Figure: Two cross-connected external ports versus a single cross-connect displays the benefit of PXC sub-ports on top of the cross-connect, an analogy with two distinct faceplate ports that are connected by a fiber cable.
Bidirectional connectivity provided by PXC requires two sub-ports, one in each direction. These PXC sub-ports are used by the router as logical configurations to transmit traffic in both directions over a half-duplex (one-way) cross-connect created in the system. As a result, the total bandwidth capacity supported by the mated PXC sub-ports is limited by the bandwidth capacity of the underlying cross-connect (a single faceplate port or a MAC loopback).
For example, if a 10 Gb/s faceplate port is allocated for PXC functions, the sum of downstream and upstream traffic on the mated PXC sub-ports is always less than or equal to 10 Gb/s. The bandwidth distribution is flexible; it can be symmetric (5 Gb/s downstream and 5 Gb/s upstream), or asymmetric (9 Gb/s downstream and 1 Gb/s upstream, 8 Gb/s downstream and 2 Gb/s upstream or any other downstream and upstream distribution combination). Therefore, the faceplate port speed from the PXC perspective is half-duplex.
Similar logic can be followed for MAC based PXC, with two key differences:
The bandwidth (for example, 100 Gb/s) is configured under the MAC loopback and there is no need to allocate an additional faceplate port.
PXC traffic is not reserved as part of the faceplate port bandwidth, as it is in the port-based PXC where a faceplate port is reserved only for PXC traffic. Instead, the PXC traffic is added to the traffic from the faceplate ports even in situations where all faceplate ports are 100% used, potentially oversubscribing the forwarding complex.
After the faceplate port or the port based on MAC loopback is associated with a PXC ID, a pair of mated PXC sub-ports is automatically created in the classic CLI by the SR OS.
In MD-CLI, the operator must manually create the sub-ports.
The two PXC sub-ports are distinguishable by ‟.a” and ‟.b” suffixes. They transmit traffic toward each other, simulating two ports that are interconnected.

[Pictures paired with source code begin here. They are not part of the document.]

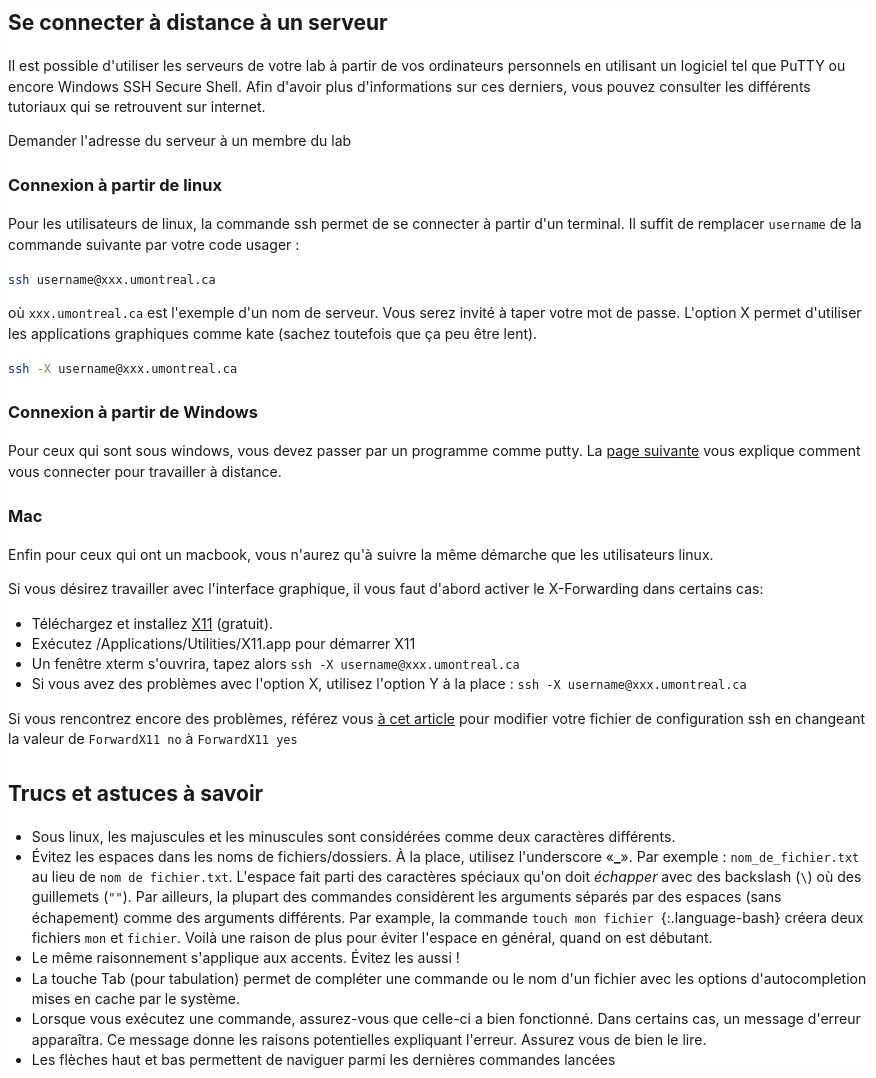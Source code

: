 ## Se connecter à distance à un serveur
Il est possible d'utiliser les serveurs de votre lab à partir de vos ordinateurs personnels en utilisant un logiciel tel que PuTTY ou encore Windows SSH Secure Shell. Afin d'avoir plus d'informations sur ces derniers, vous pouvez consulter les différents tutoriaux qui se retrouvent sur internet.

Demander l'adresse du serveur à un membre du lab

### Connexion à partir de linux

Pour les utilisateurs de linux, la commande ssh permet de se connecter à partir d'un terminal. Il suffit de remplacer `username` de la commande suivante par votre code usager :
```bash
ssh username@xxx.umontreal.ca
```
où `xxx.umontreal.ca` est l'exemple d'un nom de serveur. Vous serez invité à taper votre mot de passe. L'option X permet d'utiliser les applications graphiques comme kate (sachez toutefois que ça peu être lent).

```bash
ssh -X username@xxx.umontreal.ca
```

### Connexion à partir de Windows

Pour ceux qui sont sous windows, vous devez passer par un programme comme putty. La [page suivante](http://www-etud.iro.umontreal.ca/~semunix/documentIRO/html/node45.html) vous explique comment vous connecter pour travailler à distance.

### Mac

Enfin pour ceux qui ont un macbook, vous n'aurez qu'à suivre la même démarche que les utilisateurs linux.

Si vous désirez travailler avec l'interface graphique, il vous faut d'abord activer le X-Forwarding dans certains cas:

- Téléchargez et installez [X11](http://support.apple.com/kb/DL1605) (gratuit).
- Exécutez /Applications/Utilities/X11.app pour démarrer X11
- Un fenêtre xterm s'ouvrira, tapez alors `ssh -X username@xxx.umontreal.ca`
- Si vous avez des problèmes avec l'option X, utilisez l'option Y à la place : `ssh -X username@xxx.umontreal.ca`

Si vous rencontrez encore des problèmes, référez vous [à cet article](http://mactip.blogspot.ca/2007/12/x11-on-leopard.html) pour modifier votre fichier de configuration ssh en changeant la valeur de `ForwardX11 no` à `ForwardX11 yes`

## Trucs et astuces à savoir

- Sous linux, les majuscules et les minuscules sont considérées comme deux caractères différents.
- Évitez les espaces dans les noms de fichiers/dossiers. À la place, utilisez l'underscore «**_**». Par exemple : `nom_de_fichier.txt` au lieu de `nom de fichier.txt`. L'espace fait parti des caractères spéciaux qu'on doit _échapper_ avec des backslash (`\`) où des guillemets (`""`). Par ailleurs, la plupart des commandes considèrent les arguments séparés par des espaces (sans échapement) comme des arguments différents. Par example, la commande `touch mon fichier `{:.language-bash} créera deux fichiers `mon` et `fichier`. Voilà une raison de plus pour éviter l'espace en général, quand on est débutant. 
- Le même raisonnement s'applique aux accents. Évitez les aussi !
- La touche Tab (pour tabulation) permet de compléter une commande ou le nom d'un fichier avec les options d'autocompletion mises en cache par le système. 
- Lorsque vous exécutez une commande, assurez-vous que celle-ci a bien fonctionné. Dans certains cas, un message d'erreur apparaîtra. Ce message donne les raisons potentielles expliquant l'erreur. Assurez vous de bien le lire. 
- Les flèches haut et bas permettent de naviguer parmi les dernières commandes lancées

Although, the most PXC sub-ports parameters are configurable, specific parameters are fixed and cannot be changed. For example, PXC sub-ports are created in a hybrid mode and this cannot be modified.
Each PXC sub-port is internally (within the system) represented by an internal four-byte VLAN tag which is not visible to the operator. Therefore, traffic carried over the PXC contains four extra bytes, which must be accounted for in the QoS configured on PXC sub-ports.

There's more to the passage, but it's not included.